Australia (2-4-42)

The Pittsburgh Press (February 4, 1942)

Background of news –
Endangered island continent

By editorial research reports


If Singapore falls, Australia may well be in dire and immediate danger of invasion by Japan.

Australians and Americans often point to the similarities between their two countries. The area of the two is practically identical. Each is a federal union composed of states – six, with one territory, a federal district, and some mandated territory for Australia; 48, the District of Columbia, and some external possessions and territories for the United States. Each was settled first by the English, and each began as separate English colonies.

But the comparison must not be stretched too far. The population of Australia is only about 5% that of the United States. The Australian system of government is parliamentary, following the British model. Whereas the population of the United States was steadily and heavily augmented by immigrants from non-British stock, practically all Australians are British by descent.

Advanced social legislation was achieved earlier in Australia than in the United States, and Australian labor wields far more political and economic power than American labor. And, after all, Australia, though completely self-governing, is a member of the British Commonwealth of Nations, within the preferential tariff system of the British Empire.

The early history of Australia and the United States is dissimilar. Although the Australian seaboard was in the 16th century familiar to Dutch, Portuguese and Spanish navigators (many of them shipwrecked there), it was not until 1688 that the first Englishman set foot on Australian soil.

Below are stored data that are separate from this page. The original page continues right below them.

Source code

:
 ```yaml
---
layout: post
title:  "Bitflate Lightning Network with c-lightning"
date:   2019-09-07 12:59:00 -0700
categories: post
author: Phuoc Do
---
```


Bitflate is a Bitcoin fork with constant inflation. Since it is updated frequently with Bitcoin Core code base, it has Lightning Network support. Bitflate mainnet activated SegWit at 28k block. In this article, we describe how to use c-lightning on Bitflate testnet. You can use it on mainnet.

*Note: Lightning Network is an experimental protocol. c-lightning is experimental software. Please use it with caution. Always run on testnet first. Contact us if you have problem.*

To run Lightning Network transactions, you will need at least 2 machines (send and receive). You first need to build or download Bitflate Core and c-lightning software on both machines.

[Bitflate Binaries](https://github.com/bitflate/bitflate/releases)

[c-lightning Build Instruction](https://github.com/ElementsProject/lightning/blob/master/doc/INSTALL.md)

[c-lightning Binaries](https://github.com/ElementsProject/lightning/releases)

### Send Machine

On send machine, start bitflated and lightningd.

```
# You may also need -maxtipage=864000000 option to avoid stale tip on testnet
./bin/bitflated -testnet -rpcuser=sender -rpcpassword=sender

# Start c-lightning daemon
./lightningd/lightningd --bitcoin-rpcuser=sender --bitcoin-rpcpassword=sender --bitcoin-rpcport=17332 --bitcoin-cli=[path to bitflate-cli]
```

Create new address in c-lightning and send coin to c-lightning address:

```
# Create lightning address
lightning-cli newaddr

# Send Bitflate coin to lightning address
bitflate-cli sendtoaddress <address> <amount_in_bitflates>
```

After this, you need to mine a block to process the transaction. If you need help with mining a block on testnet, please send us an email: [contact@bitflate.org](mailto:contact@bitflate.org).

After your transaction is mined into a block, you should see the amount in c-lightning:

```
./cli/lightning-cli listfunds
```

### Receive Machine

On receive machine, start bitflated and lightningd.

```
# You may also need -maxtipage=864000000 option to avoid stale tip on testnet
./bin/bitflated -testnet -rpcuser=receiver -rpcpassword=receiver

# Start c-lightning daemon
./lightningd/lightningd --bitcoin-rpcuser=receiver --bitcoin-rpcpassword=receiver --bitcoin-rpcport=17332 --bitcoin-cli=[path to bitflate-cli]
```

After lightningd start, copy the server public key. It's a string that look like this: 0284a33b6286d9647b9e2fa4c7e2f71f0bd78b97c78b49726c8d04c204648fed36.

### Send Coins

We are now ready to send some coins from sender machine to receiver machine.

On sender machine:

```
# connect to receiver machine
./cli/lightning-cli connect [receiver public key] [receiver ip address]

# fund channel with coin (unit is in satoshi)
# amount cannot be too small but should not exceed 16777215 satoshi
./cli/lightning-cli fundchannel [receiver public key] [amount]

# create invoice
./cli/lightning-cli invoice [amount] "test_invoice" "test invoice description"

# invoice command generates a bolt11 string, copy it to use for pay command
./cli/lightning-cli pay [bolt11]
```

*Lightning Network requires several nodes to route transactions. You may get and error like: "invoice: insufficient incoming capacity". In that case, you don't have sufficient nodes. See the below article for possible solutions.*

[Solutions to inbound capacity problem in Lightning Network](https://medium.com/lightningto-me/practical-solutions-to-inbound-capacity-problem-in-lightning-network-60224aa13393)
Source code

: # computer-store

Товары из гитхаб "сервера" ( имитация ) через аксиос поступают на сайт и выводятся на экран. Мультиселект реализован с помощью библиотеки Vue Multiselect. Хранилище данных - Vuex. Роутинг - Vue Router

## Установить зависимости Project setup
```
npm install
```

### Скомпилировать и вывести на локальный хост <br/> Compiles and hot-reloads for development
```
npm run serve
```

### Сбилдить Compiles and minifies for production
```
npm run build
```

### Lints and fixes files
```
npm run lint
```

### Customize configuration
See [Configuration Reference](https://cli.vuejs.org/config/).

No nation thought Australia worth taking possession of until 1770, when Lieutenant James Cook raised the English colors on the northernmost cape of Australia (New Zealand was not claimed by Great Britain until 1840).

England at first thought of her new possession only as a dumping ground for convicts, of whom the first boatload was dispatched to Botany Bay in 1788. Many of these convicts, especially those imprisoned for debt, were men of merit. Unlike the fierce Maoris of New Zealand, the aborigines of Australia were gentle, and put up little resistance to British occupation.

The first settlement of non-convicts in Australia was made in the first years of the 19th century. Few convicts were sent after 1840, but penal transportation did not completely end until 1868. The exploration of the seacoast was completed by the voyage of the Beagle in 1837-43. On board the Beagle was a naturalist named Charles Darwin, collecting the data from which he was later to evolve his theory of human evolution.

Most of the present states of Australia, including the island of Tasmania, began as part of New South Wales, and later were detached as separate colonies. Self-government was largely achieved in the decade from 1850 to 1860. The Northern Territory, twice the size of Texas, but with a population of only one to the square mile, went from New South Wales to South Australia in 1863, and was ceded to the Commonwealth in 1911.

After several years of negotiation among themselves, the several Australian colonies reached an agreement for federation at the very end of the 19th century, and the Commonwealth of Australia was proclaimed on New Year’s Day, 1901.